Is there a reason you use Rc instead of any other smartpointer? Just curious, not a critique.

I think that might have been my mentioning it above. The reasoning is that Rc<dyn Fn(…) -> …> is somewhat analogous to a “function” type in something like Haskell (shared ownership [garbage collected], supporting closures & capturing, type erased), and the book OP is reading uses lots of Haskell examples, AFAICT. And simultaneously it skips the need to worry about threading (otherwise, you’d need Arc, but also then Send and Sync bounds in multiple places and as part of the type).

3 Likes

The compiler does give actionable suggestions :wink:

use std::rc::Rc;
fn memoize<A, B>(f: Rc<dyn Fn(A) -> B>) -> Rc<dyn Fn(A) -> B> {
    let g = move |i: A| f(i);

    Rc::new(g)
}
error[E0310]: the parameter type `A` may not live long enough
 --> src/lib.rs:5:5
  |
5 |     Rc::new(g)
  |     ^^^^^^^^^^
  |     |
  |     the parameter type `A` must be valid for the static lifetime...
  |     ...so that the type `A` will meet its required lifetime bounds
  |
help: consider adding an explicit lifetime bound
  |
2 | fn memoize<A: 'static, B>(f: Rc<dyn Fn(A) -> B>) -> Rc<dyn Fn(A) -> B> {
  |             +++++++++
[…]
help: consider adding an explicit lifetime bound
  |
2 | fn memoize<A, B: 'static>(f: Rc<dyn Fn(A) -> B>) -> Rc<dyn Fn(A) -> B> {
  |                +++++++++

which is another valid approach, resulting in

use std::rc::Rc;
fn memoize<A: 'static, B: 'static>(f: Rc<dyn Fn(A) -> B>) -> Rc<dyn Fn(A) -> B> {
    let g = move |i: A| f(i);

    Rc::new(g)
}

which works fine. It’s just a bit less general than the version that supports all lifetimes, the above only supports 'a == 'static.

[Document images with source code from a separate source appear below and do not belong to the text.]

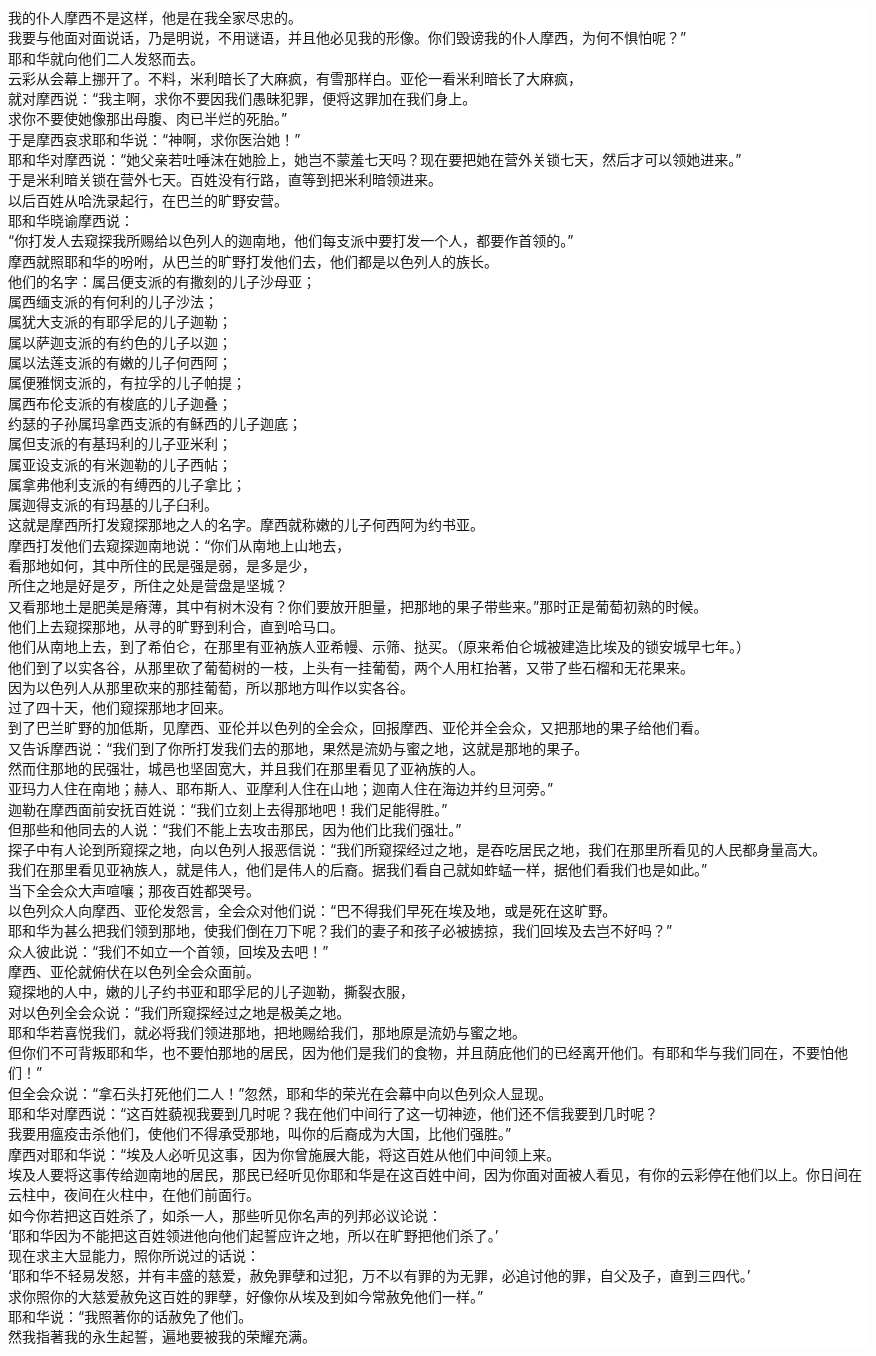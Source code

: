 我的仆人摩西不是这样，他是在我全家尽忠的。  
我要与他面对面说话，乃是明说，不用谜语，并且他必见我的形像。你们毁谤我的仆人摩西，为何不惧怕呢？”  
耶和华就向他们二人发怒而去。  
云彩从会幕上挪开了。不料，米利暗长了大麻疯，有雪那样白。亚伦一看米利暗长了大麻疯，  
就对摩西说：“我主啊，求你不要因我们愚昧犯罪，便将这罪加在我们身上。  
求你不要使她像那出母腹、肉已半烂的死胎。”  
于是摩西哀求耶和华说：“神啊，求你医治她！”  
耶和华对摩西说：“她父亲若吐唾沫在她脸上，她岂不蒙羞七天吗？现在要把她在营外关锁七天，然后才可以领她进来。”  
于是米利暗关锁在营外七天。百姓没有行路，直等到把米利暗领进来。  
以后百姓从哈洗录起行，在巴兰的旷野安营。  
耶和华晓谕摩西说：  
“你打发人去窥探我所赐给以色列人的迦南地，他们每支派中要打发一个人，都要作首领的。”  
摩西就照耶和华的吩咐，从巴兰的旷野打发他们去，他们都是以色列人的族长。  
他们的名字：属吕便支派的有撒刻的儿子沙母亚；  
属西缅支派的有何利的儿子沙法；  
属犹大支派的有耶孚尼的儿子迦勒；  
属以萨迦支派的有约色的儿子以迦；  
属以法莲支派的有嫩的儿子何西阿；　  
属便雅悯支派的，有拉孚的儿子帕提；  
属西布伦支派的有梭底的儿子迦叠；  
约瑟的子孙属玛拿西支派的有稣西的儿子迦底；　  
属但支派的有基玛利的儿子亚米利；  
属亚设支派的有米迦勒的儿子西帖；  
属拿弗他利支派的有缚西的儿子拿比；  
属迦得支派的有玛基的儿子臼利。  
这就是摩西所打发窥探那地之人的名字。摩西就称嫩的儿子何西阿为约书亚。  
摩西打发他们去窥探迦南地说：“你们从南地上山地去，  
看那地如何，其中所住的民是强是弱，是多是少，  
所住之地是好是歹，所住之处是营盘是坚城？  
又看那地土是肥美是瘠薄，其中有树木没有？你们要放开胆量，把那地的果子带些来。”那时正是葡萄初熟的时候。  
他们上去窥探那地，从寻的旷野到利合，直到哈马口。　  
他们从南地上去，到了希伯仑，在那里有亚衲族人亚希幔、示筛、挞买。（原来希伯仑城被建造比埃及的锁安城早七年。）  
他们到了以实各谷，从那里砍了葡萄树的一枝，上头有一挂葡萄，两个人用杠抬著，又带了些石榴和无花果来。  
因为以色列人从那里砍来的那挂葡萄，所以那地方叫作以实各谷。  
过了四十天，他们窥探那地才回来。  
到了巴兰旷野的加低斯，见摩西、亚伦并以色列的全会众，回报摩西、亚伦并全会众，又把那地的果子给他们看。  
又告诉摩西说：“我们到了你所打发我们去的那地，果然是流奶与蜜之地，这就是那地的果子。  
然而住那地的民强壮，城邑也坚固宽大，并且我们在那里看见了亚衲族的人。  
亚玛力人住在南地；赫人、耶布斯人、亚摩利人住在山地；迦南人住在海边并约旦河旁。”  
迦勒在摩西面前安抚百姓说：“我们立刻上去得那地吧！我们足能得胜。”  
但那些和他同去的人说：“我们不能上去攻击那民，因为他们比我们强壮。”  
探子中有人论到所窥探之地，向以色列人报恶信说：“我们所窥探经过之地，是吞吃居民之地，我们在那里所看见的人民都身量高大。  
我们在那里看见亚衲族人，就是伟人，他们是伟人的后裔。据我们看自己就如蚱蜢一样，据他们看我们也是如此。”  
当下全会众大声喧嚷；那夜百姓都哭号。  
以色列众人向摩西、亚伦发怨言，全会众对他们说：“巴不得我们早死在埃及地，或是死在这旷野。  
耶和华为甚么把我们领到那地，使我们倒在刀下呢？我们的妻子和孩子必被掳掠，我们回埃及去岂不好吗？”  
众人彼此说：“我们不如立一个首领，回埃及去吧！”  
摩西、亚伦就俯伏在以色列全会众面前。  
窥探地的人中，嫩的儿子约书亚和耶孚尼的儿子迦勒，撕裂衣服，  
对以色列全会众说：“我们所窥探经过之地是极美之地。  
耶和华若喜悦我们，就必将我们领进那地，把地赐给我们，那地原是流奶与蜜之地。  
但你们不可背叛耶和华，也不要怕那地的居民，因为他们是我们的食物，并且荫庇他们的已经离开他们。有耶和华与我们同在，不要怕他们！”  
但全会众说：“拿石头打死他们二人！”忽然，耶和华的荣光在会幕中向以色列众人显现。  
耶和华对摩西说：“这百姓藐视我要到几时呢？我在他们中间行了这一切神迹，他们还不信我要到几时呢？  
我要用瘟疫击杀他们，使他们不得承受那地，叫你的后裔成为大国，比他们强胜。”  
摩西对耶和华说：“埃及人必听见这事，因为你曾施展大能，将这百姓从他们中间领上来。  
埃及人要将这事传给迦南地的居民，那民已经听见你耶和华是在这百姓中间，因为你面对面被人看见，有你的云彩停在他们以上。你日间在云柱中，夜间在火柱中，在他们前面行。  
如今你若把这百姓杀了，如杀一人，那些听见你名声的列邦必议论说：  
‘耶和华因为不能把这百姓领进他向他们起誓应许之地，所以在旷野把他们杀了。’  
现在求主大显能力，照你所说过的话说：  
‘耶和华不轻易发怒，并有丰盛的慈爱，赦免罪孽和过犯，万不以有罪的为无罪，必追讨他的罪，自父及子，直到三四代。’  
求你照你的大慈爱赦免这百姓的罪孽，好像你从埃及到如今常赦免他们一样。”  
耶和华说：“我照著你的话赦免了他们。  
然我指著我的永生起誓，遍地要被我的荣耀充满。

Why is the + 'static not needen in the Rc like it is for 'a?

Rc<dyn Fn(A) -> B> is sugar for Rc<dyn Fn(A) -> B + 'static> which is why it requires A: 'static and B: 'static. If it’s generalized to Rc<dyn Fn(A) -> B + 'a> then it requires A: 'a and B: 'a.

4 Likes

I can't find this information apart from old versions of the rust book. But the chapter has been deleted or moved. Can you point me to some source?

The reference has a section on the default lifetimes of trait objects.

1 Like

I've written more about the elision rules here, which is part of a section about trait object lifetimes more generally.

1 Like